Выбрать главу

Девушки покатились со смеху, но Велемила, стоявшая уперев руки в бока, преграждая путь к столу, только тряхнула головой. К началу пира она принарядилась: теперь на ней была богато вышитая исподка, белая шерстяная верхница с короткими рукавами, отделанная полосами красного, с золотым шитьем шелка, на голове алая тканка, расшитая мелким жемчугом, восемь серебряных колец-заушниц, вплетенных в волосы у висков, а на груди блестели бусы в три ряда — из разноцветного стекла, хрустальные и сердоликовые. При свете многочисленных лучин все это сверкало, так что девушка казалась не то богиней из сказаний, не то драгоценным изделием.

— Что сказать про молодца? — прищурившись, она окинула взглядом своего двоюродного брата по матери. — На морозе-то красён, а как в избу зайдет, то раскис, как рассол! Его шапка не добра — как воронье гнездо, да и то не свое — в людях выпрошено, в ногах выкланено, еще хожено, еще прошено, по всей волости, до самого Ильмерь-озера!

— Да он не с пустыми руками пришел, а с подарочком! — пояснил Селяня, и Синята с поклоном передал Велемиле гребешок резной кости.

— Ну, тогда другое дело! — Она сразу подобрела. — Теперь вижу, каков собой добрый молодец. Чем нам его подарить? — Она обернулась к смеющимся девушкам.

— Чаркой золотой! — выкрикнула одна.

— У него есть! — Селяня махнул рукой.

— Шапкой куньей!

— У него тоже есть! — Селяня даже скривился. — А вы подарите его красной девицей — круглолицею, белолицею, говорливою, не спесивою!

— У нас девушки есть хорошие, они шерстью шьют, точно золотом. Какую выбираете?

— Держану свет Доброгостеву дочь! — ответил Селяня, вняв знакам, которые ему делал Синята.

Велемила посторонилась, и довольный парень занял место рядом с Держаной. Поскольку его род обитал в Ладоге дольше всех остальных, почти со всеми невестами он состоял в той или иной степени родства, и было сложно выбрать девушку, которая бы нравилась и при этом не была сестрой во втором или третьем колене.

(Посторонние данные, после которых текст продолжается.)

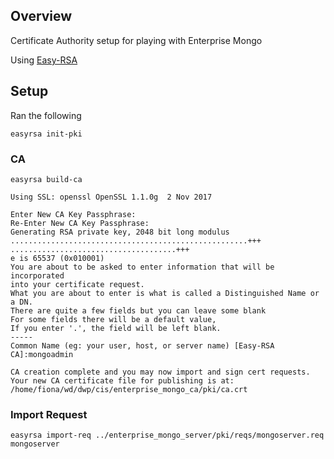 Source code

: ## Overview

Certificate Authority setup for playing with Enterprise Mongo

Using [Easy-RSA](https://github.com/OpenVPN/easy-rsa.git)

## Setup

Ran the following

```
easyrsa init-pki
```

### CA

```
easyrsa build-ca

Using SSL: openssl OpenSSL 1.1.0g  2 Nov 2017

Enter New CA Key Passphrase: 
Re-Enter New CA Key Passphrase: 
Generating RSA private key, 2048 bit long modulus
.....................................................+++
.....................................+++
e is 65537 (0x010001)
You are about to be asked to enter information that will be incorporated
into your certificate request.
What you are about to enter is what is called a Distinguished Name or a DN.
There are quite a few fields but you can leave some blank
For some fields there will be a default value,
If you enter '.', the field will be left blank.
-----
Common Name (eg: your user, host, or server name) [Easy-RSA CA]:mongoadmin

CA creation complete and you may now import and sign cert requests.
Your new CA certificate file for publishing is at:
/home/fiona/wd/dwp/cis/enterprise_mongo_ca/pki/ca.crt

```

### Import Request

```
easyrsa import-req ../enterprise_mongo_server/pki/reqs/mongoserver.req mongoserver
```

Так и пошло дальше: Селяня по порядку старшинства рода и возраста выкупал места для всех парней, нахваливал их на все лады, а Велемила оспаривала достоинства женихов. Истощив запас похвал, Селяня вскоре начал нести несусветную чушь, но всем от этого было только веселее, и охотнее, разумеется, хохотали те, кто уже сидел за столом. На выкуп места парни давали гребешки, или резные ложки, или пуговицы, или подвесочки, обереги, сделанные из клыков собственноручно добытого зверя, или шкурки. Дороже всех Селяня заплатил за место для самого себя: пришлось поднести новый кованый светец собственной работы, чтобы девушкам на павечерницах было светлее прясть. Но Селяня, хоть и получил в итоге самое почетное место рядом с Велемилой, едва ли поистине ликовал по этому поводу, ибо она была ему сестрой.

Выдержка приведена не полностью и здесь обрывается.